Finistère : coup d'envoi d'une campagne de vaccination itinérante dans les territoires ruraux

24 février 2021 à 9h49 par Marie PIRIOU

Dans le Finistère, une campagne de vaccination itinérante vient débuter. Un centre de vaccination mobile va sillonner le monde rural. Nous avons rencontré le président de l’Assemblée nationale Richard Ferrand et le préfet du Finistère Philippe Mahé.

ALOUETTE
Crédit: Archives

Dans le Finistère, une campagne de vaccination itinérante est mise en place depuis quelques jours. Après les Iles du Ponant, elle cible désormais les territoires ruraux et elle a pour objectif de faciliter la vaccination à l’aide d’un dispositif spécial : une équipe de six à sept personnes, composée de pompiers, d’infirmiers et d’un médecin se déplaçant dans les communes pour injecter les doses aux habitants concernés. Cette opération a été inaugurée mardi dans les Monts d’Arrée à Brasparts. Le président de l’assemblée nationale Richard Ferrand, député de la circonscription et le préfet du Finistère Philippe Mahé étaient présents. Nous les avons rencontrés.

Richard Ferrand, quel est votre point de vue sur cette campagne de vaccination itinérante ?

Il est très important de démontrer à celles et ceux qui vivent en milieu très rural qu’ils ne sont pas oubliés, et notamment nos compatriotes de plus de 75 ans qui sont prioritaires dans l’administration du vaccin. Il faut aller vers eux parce que tous ne peuvent pas aller vers les centres de vaccination. Cette démarche est tout à fait exemplaire ! La campagne de vaccination a commencé lentement.
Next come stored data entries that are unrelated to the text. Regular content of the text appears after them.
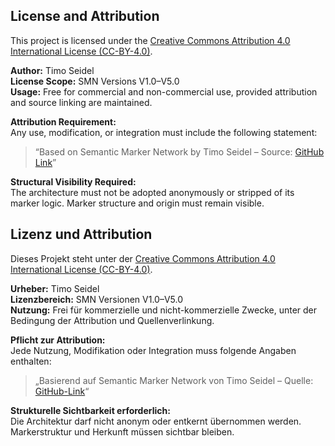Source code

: ## License and Attribution

This project is licensed under the [Creative Commons Attribution 4.0 International License (CC-BY-4.0)](https://creativecommons.org/licenses/by/4.0/).

**Author:** Timo Seidel  
**License Scope:** SMN Versions V1.0–V5.0  
**Usage:** Free for commercial and non-commercial use, provided attribution and source linking are maintained.

**Attribution Requirement:**  
Any use, modification, or integration must include the following statement:

> “Based on Semantic Marker Network by Timo Seidel – Source: [GitHub Link](https://github.com/hausdeswahns-lang/Semantic-Marker-Network---Drift-Control-Resonance-Based-Steering-for-AI-Systems)”

**Structural Visibility Required:**  
The architecture must not be adopted anonymously or stripped of its marker logic. Marker structure and origin must remain visible.


## Lizenz und Attribution

Dieses Projekt steht unter der [Creative Commons Attribution 4.0 International License (CC-BY-4.0)](https://creativecommons.org/licenses/by/4.0/).

**Urheber:** Timo Seidel  
**Lizenzbereich:** SMN Versionen V1.0–V5.0  
**Nutzung:** Frei für kommerzielle und nicht-kommerzielle Zwecke, unter der Bedingung der Attribution und Quellenverlinkung.

**Pflicht zur Attribution:**  
Jede Nutzung, Modifikation oder Integration muss folgende Angaben enthalten:

> „Basierend auf Semantic Marker Network von Timo Seidel – Quelle: [GitHub-Link](https://github.com/hausdeswahns-lang/Semantic-Marker-Network---Drift-Control-Resonance-Based-Steering-for-AI-Systems)“

**Strukturelle Sichtbarkeit erforderlich:**  
Die Architektur darf nicht anonym oder entkernt übernommen werden. Markerstruktur und Herkunft müssen sichtbar bleiben.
Mais là, elle monte en puissance, elle s’amplifie, elle vient au plus près des personnes dans les campagnes et c’est extrêmement important. Parfois, la ruralité, à tort ou à raison, a l’impression d’être oubliée. Aujourd’hui, ce qui est démontré par la mobilisation des maires, des sapeurs-pompiers, des services de la préfecture du Finistère et de l’Agence régionale de santé Bretagne, c’est que personne n’est oublié et qu’on va vers ceux qui ont plus de difficultés à se déplacer.

Philipe Mahé, combien de communes finistériennes sont concernées par ce centre de vaccination mobile ?

Il y a une douzaine de communes qui sont concernées. Le dispositif va être déployé en relation étroite avec l’Association des Maires Ruraux de France. Quand on observe qu’il y a trop de difficultés pour un grand nombre de personnes à se déplacer dans les centres de vaccination, c’est à ce moment-là qu’on fait une opération de vaccination itinérante avec le "vaccinobus". C’est ce qu’on a fait ici à Brasparts et sur les îles aussi. Il y a d’autres départements qui ont choisi de faire aussi ce type de vaccination itinérante lorsque les caractéristiques du territoire sont les mêmes que chez nous.

Quel est l’avantage de ce "vaccinobus" ?

Il est essentiel, pour les personnes âgées qui sont isolées ou qui n’ont pas de moyen de locomotion, d’aller vers elles. Ce "vaccinobus" permet d’aller vers ces personnes, vers des territoires qui se sentent éloignés, mais qui ont le droit, car c’est un droit, d’avoir accès à tous les services. La ruralité n’est pas oubliée et c’est important qu’il en soit ainsi dans un département comme le Finistère.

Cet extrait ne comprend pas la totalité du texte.